Attivisti di Greenpeace hanno fatto volare questa mattina una tartaruga gigante nei pressi del quartier generale delle Nazioni Unite, a New York, dove – per la prima volta nella storia – gli Stati membri si stanno riunendo per definire un accordo globale per la tutela degli oceani al di fuori dei confini nazionali. Questi negoziati sono il risultato di un processo durato dieci anni e che potrebbe concludersi già nel 2020. In contemporanea, gli attivisti hanno aperto uno striscione con la scritta: “I nostri oceani hanno bisogno di un trattato globale”.

«In questo momento, il destino dei nostri oceani è nelle mani di ogni governo coinvolto in questi negoziati», dichiara Sandra Schoettner, responsabile della campagna di Greenpeace per la creazione di santuari marini. «Non è un’esagerazione dire che nel Palazzo Di Vetro si sta facendo la storia, è urgente che si crei un trattato che permetta di realizzare una rete globale di santuari marini».

Questo accordo sugli oceani è cruciale poiché le leggi che attualmente tutelano le acque al di fuori delle giurisdizioni nazionali sono estremamente frammentate, inadeguate e concentrate principalmente sul diritto a sfruttare risorse, piuttosto che sul dovere di proteggerle. Lo stesso Mediterraneo è spesso soggetto ad attività distruttive per la mancata volontà dei governi costieri di sviluppare reali misure di tutela in zone internazionali di mare. In assenza di un accordo globale, solo l’1 per cento degli oceani è ad oggi protetto. Come conseguenza, mari e oceani sono ridotti allo stremo a causa di pesca eccessiva, inquinamento, cambiamenti climatici e altre attività umane.
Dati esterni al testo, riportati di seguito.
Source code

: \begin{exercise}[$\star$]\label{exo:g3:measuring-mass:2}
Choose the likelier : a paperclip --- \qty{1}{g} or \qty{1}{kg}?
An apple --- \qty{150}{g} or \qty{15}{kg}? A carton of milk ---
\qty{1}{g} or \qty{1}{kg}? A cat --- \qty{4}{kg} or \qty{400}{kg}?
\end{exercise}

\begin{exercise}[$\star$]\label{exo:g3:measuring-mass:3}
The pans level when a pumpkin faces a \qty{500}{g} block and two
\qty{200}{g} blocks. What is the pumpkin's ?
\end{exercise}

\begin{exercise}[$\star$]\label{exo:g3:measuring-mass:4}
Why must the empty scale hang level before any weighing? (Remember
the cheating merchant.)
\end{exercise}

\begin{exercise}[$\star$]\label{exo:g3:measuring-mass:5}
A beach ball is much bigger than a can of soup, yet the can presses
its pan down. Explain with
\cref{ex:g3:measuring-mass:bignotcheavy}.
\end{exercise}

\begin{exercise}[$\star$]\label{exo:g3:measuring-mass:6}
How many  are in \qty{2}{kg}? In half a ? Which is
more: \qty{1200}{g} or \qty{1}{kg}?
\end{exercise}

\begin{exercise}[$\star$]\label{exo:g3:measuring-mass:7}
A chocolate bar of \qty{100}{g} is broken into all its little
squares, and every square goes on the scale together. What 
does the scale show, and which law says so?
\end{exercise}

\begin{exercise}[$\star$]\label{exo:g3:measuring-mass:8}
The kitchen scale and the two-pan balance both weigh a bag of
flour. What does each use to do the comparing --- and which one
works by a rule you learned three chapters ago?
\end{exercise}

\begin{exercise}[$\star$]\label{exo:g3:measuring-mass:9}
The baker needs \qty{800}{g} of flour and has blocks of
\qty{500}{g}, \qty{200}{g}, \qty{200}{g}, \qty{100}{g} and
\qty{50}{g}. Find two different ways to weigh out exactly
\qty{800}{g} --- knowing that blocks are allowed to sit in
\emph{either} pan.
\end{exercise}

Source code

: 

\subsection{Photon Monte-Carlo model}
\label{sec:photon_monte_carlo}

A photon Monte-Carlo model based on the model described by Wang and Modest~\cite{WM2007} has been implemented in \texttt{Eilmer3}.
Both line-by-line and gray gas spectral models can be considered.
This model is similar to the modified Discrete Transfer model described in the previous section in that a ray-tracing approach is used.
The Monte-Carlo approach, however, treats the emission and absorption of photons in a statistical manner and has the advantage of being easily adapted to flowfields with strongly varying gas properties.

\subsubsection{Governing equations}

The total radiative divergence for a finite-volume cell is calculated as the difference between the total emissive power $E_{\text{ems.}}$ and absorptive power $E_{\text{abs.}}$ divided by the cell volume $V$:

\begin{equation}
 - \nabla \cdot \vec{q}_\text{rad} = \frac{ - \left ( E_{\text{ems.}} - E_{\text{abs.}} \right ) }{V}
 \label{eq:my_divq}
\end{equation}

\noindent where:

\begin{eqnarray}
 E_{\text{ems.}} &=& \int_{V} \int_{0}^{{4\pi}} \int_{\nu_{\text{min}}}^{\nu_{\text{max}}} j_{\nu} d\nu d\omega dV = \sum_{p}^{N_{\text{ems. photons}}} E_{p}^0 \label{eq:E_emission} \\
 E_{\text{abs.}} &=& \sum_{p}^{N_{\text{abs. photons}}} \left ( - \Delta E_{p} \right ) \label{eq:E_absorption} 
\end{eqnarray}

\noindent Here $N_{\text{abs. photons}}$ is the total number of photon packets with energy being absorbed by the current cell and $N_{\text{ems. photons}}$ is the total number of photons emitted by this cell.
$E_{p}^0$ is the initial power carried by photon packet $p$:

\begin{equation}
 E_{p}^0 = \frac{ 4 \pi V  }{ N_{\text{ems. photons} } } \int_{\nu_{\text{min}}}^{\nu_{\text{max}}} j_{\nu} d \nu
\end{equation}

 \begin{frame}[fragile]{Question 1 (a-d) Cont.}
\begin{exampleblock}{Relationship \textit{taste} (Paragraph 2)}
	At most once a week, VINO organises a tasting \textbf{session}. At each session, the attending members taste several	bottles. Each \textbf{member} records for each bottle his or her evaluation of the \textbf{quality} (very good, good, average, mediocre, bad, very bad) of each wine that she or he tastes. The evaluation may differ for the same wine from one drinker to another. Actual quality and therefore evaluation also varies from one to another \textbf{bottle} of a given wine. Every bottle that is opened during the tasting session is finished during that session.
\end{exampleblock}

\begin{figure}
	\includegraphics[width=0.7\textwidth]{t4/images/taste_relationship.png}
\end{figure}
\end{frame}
«La superficie dell’oceano che si estende oltre i confini nazionali rappresenta quasi la metà del nostro Pianeta», continua Schoettner. «Gli oceani appartengono a tutti noi, ma se non agiamo immediatamente per proteggerli perderemo habitat e specie animali fondamentali, spesso prima ancora di aver avuto l’opportunità di conoscerle. Per i leader mondiali è questo il momento di mostrare di voler davvero raggiungere l’imperativo scientifico di proteggere almeno il 30 percento dei nostri oceani entro il 2030. Un risultato che può essere raggiunto unicamente con un trattato globale che da un lato protegga realmente queste acque, e dall’altro permetta di creare una rete globale di santuari marini», conclude.